ENTRIES SHOWN —
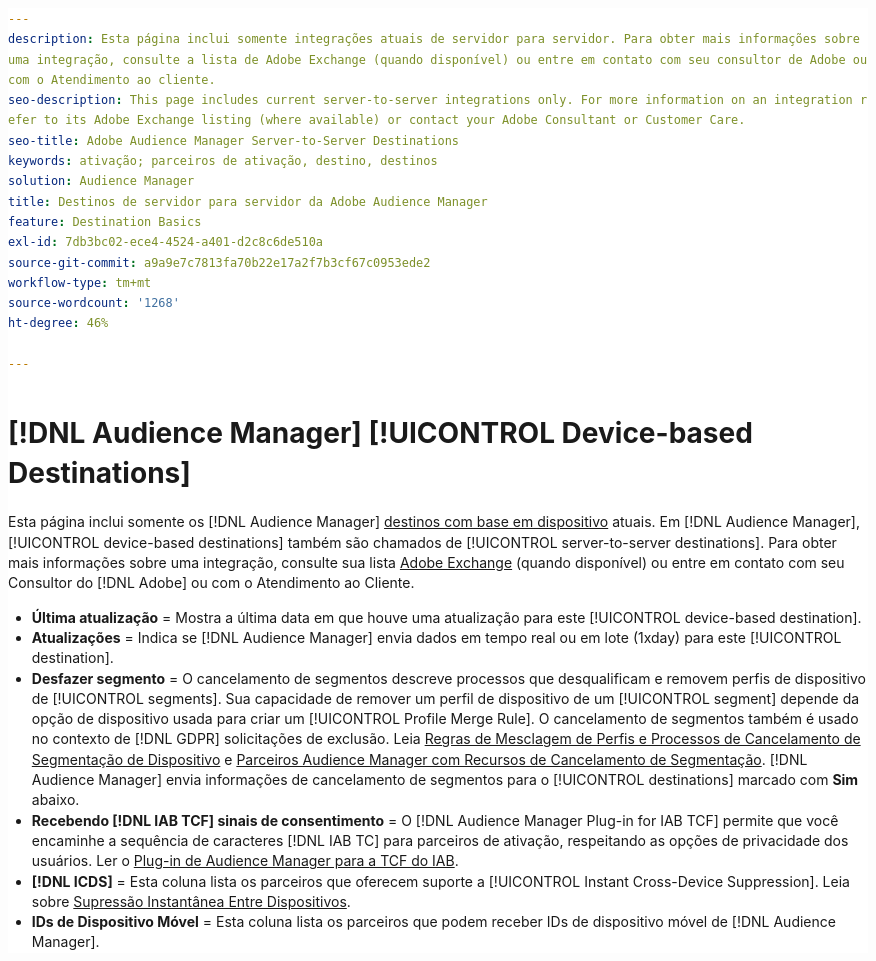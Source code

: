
 ```yaml
---
description: Esta página inclui somente integrações atuais de servidor para servidor. Para obter mais informações sobre uma integração, consulte a lista de Adobe Exchange (quando disponível) ou entre em contato com seu consultor de Adobe ou com o Atendimento ao cliente.
seo-description: This page includes current server-to-server integrations only. For more information on an integration refer to its Adobe Exchange listing (where available) or contact your Adobe Consultant or Customer Care.
seo-title: Adobe Audience Manager Server-to-Server Destinations
keywords: ativação; parceiros de ativação, destino, destinos
solution: Audience Manager
title: Destinos de servidor para servidor da Adobe Audience Manager
feature: Destination Basics
exl-id: 7db3bc02-ece4-4524-a401-d2c8c6de510a
source-git-commit: a9a9e7c7813fa70b22e17a2f7b3cf67c0953ede2
workflow-type: tm+mt
source-wordcount: '1268'
ht-degree: 46%

---
```


# [!DNL Audience Manager] [!UICONTROL Device-based Destinations]

Esta página inclui somente os [!DNL Audience Manager] [destinos com base em dispositivo](/help/using/features/destinations/add-device-based-destinations.md) atuais. Em [!DNL Audience Manager], [!UICONTROL device-based destinations] também são chamados de [!UICONTROL server-to-server destinations]. Para obter mais informações sobre uma integração, consulte sua lista [Adobe Exchange](https://exchange.adobe.com/experiencecloud.html) (quando disponível) ou entre em contato com seu Consultor do [!DNL Adobe] ou com o Atendimento ao Cliente.


* **Última atualização** = Mostra a última data em que houve uma atualização para este [!UICONTROL device-based destination].
* **Atualizações** = Indica se [!DNL Audience Manager] envia dados em tempo real ou em lote (1xday) para este [!UICONTROL destination].
* **Desfazer segmento** = O cancelamento de segmentos descreve processos que desqualificam e removem perfis de dispositivo de [!UICONTROL segments]. Sua capacidade de remover um perfil de dispositivo de um [!UICONTROL segment] depende da opção de dispositivo usada para criar um [!UICONTROL Profile Merge Rule]. O cancelamento de segmentos também é usado no contexto de [!DNL GDPR] solicitações de exclusão. Leia [Regras de Mesclagem de Perfis e Processos de Cancelamento de Segmentação de Dispositivo](/help/using/features/profile-merge-rules/merge-rule-unsegment.md) e [Parceiros Audience Manager com Recursos de Cancelamento de Segmentação](/help/using/overview/data-security-and-privacy/data-privacy-requests.md#aam-partners-with-unsegmentation). [!DNL Audience Manager] envia informações de cancelamento de segmentos para o [!UICONTROL destinations] marcado com **Sim** abaixo.
* **Recebendo [!DNL IAB TCF] sinais de consentimento** = O [!DNL Audience Manager Plug-in for IAB TCF] permite que você encaminhe a sequência de caracteres [!DNL IAB TC] para parceiros de ativação, respeitando as opções de privacidade dos usuários. Ler o [Plug-in de Audience Manager para a TCF do IAB](/help/using/overview/data-security-and-privacy/aam-iab-plugin.md).
* **[!DNL ICDS]** = Esta coluna lista os parceiros que oferecem suporte a [!UICONTROL Instant Cross-Device Suppression]. Leia sobre [Supressão Instantânea Entre Dispositivos](/help/using/features/profile-merge-rules/instant-cross-device-suppression.md).
* **IDs de Dispositivo Móvel** = Esta coluna lista os parceiros que podem receber IDs de dispositivo móvel de [!DNL Audience Manager].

YOUR TASK — Only the text of the records above, copied exactly, should be returned; the pictures stay out.

TASK RESULT —
Source code

:
 ```yaml
---
description: Esta página inclui somente integrações atuais de servidor para servidor. Para obter mais informações sobre uma integração, consulte a lista de Adobe Exchange (quando disponível) ou entre em contato com seu consultor de Adobe ou com o Atendimento ao cliente.
seo-description: This page includes current server-to-server integrations only. For more information on an integration refer to its Adobe Exchange listing (where available) or contact your Adobe Consultant or Customer Care.
seo-title: Adobe Audience Manager Server-to-Server Destinations
keywords: ativação; parceiros de ativação, destino, destinos
solution: Audience Manager
title: Destinos de servidor para servidor da Adobe Audience Manager
feature: Destination Basics
exl-id: 7db3bc02-ece4-4524-a401-d2c8c6de510a
source-git-commit: a9a9e7c7813fa70b22e17a2f7b3cf67c0953ede2
workflow-type: tm+mt
source-wordcount: '1268'
ht-degree: 46%

---
```


# [!DNL Audience Manager] [!UICONTROL Device-based Destinations]

Esta página inclui somente os [!DNL Audience Manager] [destinos com base em dispositivo](/help/using/features/destinations/add-device-based-destinations.md) atuais. Em [!DNL Audience Manager], [!UICONTROL device-based destinations] também são chamados de [!UICONTROL server-to-server destinations]. Para obter mais informações sobre uma integração, consulte sua lista [Adobe Exchange](https://exchange.adobe.com/experiencecloud.html) (quando disponível) ou entre em contato com seu Consultor do [!DNL Adobe] ou com o Atendimento ao Cliente.


* **Última atualização** = Mostra a última data em que houve uma atualização para este [!UICONTROL device-based destination].
* **Atualizações** = Indica se [!DNL Audience Manager] envia dados em tempo real ou em lote (1xday) para este [!UICONTROL destination].
* **Desfazer segmento** = O cancelamento de segmentos descreve processos que desqualificam e removem perfis de dispositivo de [!UICONTROL segments]. Sua capacidade de remover um perfil de dispositivo de um [!UICONTROL segment] depende da opção de dispositivo usada para criar um [!UICONTROL Profile Merge Rule]. O cancelamento de segmentos também é usado no contexto de [!DNL GDPR] solicitações de exclusão. Leia [Regras de Mesclagem de Perfis e Processos de Cancelamento de Segmentação de Dispositivo](/help/using/features/profile-merge-rules/merge-rule-unsegment.md) e [Parceiros Audience Manager com Recursos de Cancelamento de Segmentação](/help/using/overview/data-security-and-privacy/data-privacy-requests.md#aam-partners-with-unsegmentation). [!DNL Audience Manager] envia informações de cancelamento de segmentos para o [!UICONTROL destinations] marcado com **Sim** abaixo.
* **Recebendo [!DNL IAB TCF] sinais de consentimento** = O [!DNL Audience Manager Plug-in for IAB TCF] permite que você encaminhe a sequência de caracteres [!DNL IAB TC] para parceiros de ativação, respeitando as opções de privacidade dos usuários. Ler o [Plug-in de Audience Manager para a TCF do IAB](/help/using/overview/data-security-and-privacy/aam-iab-plugin.md).
* **[!DNL ICDS]** = Esta coluna lista os parceiros que oferecem suporte a [!UICONTROL Instant Cross-Device Suppression]. Leia sobre [Supressão Instantânea Entre Dispositivos](/help/using/features/profile-merge-rules/instant-cross-device-suppression.md).
* **IDs de Dispositivo Móvel** = Esta coluna lista os parceiros que podem receber IDs de dispositivo móvel de [!DNL Audience Manager].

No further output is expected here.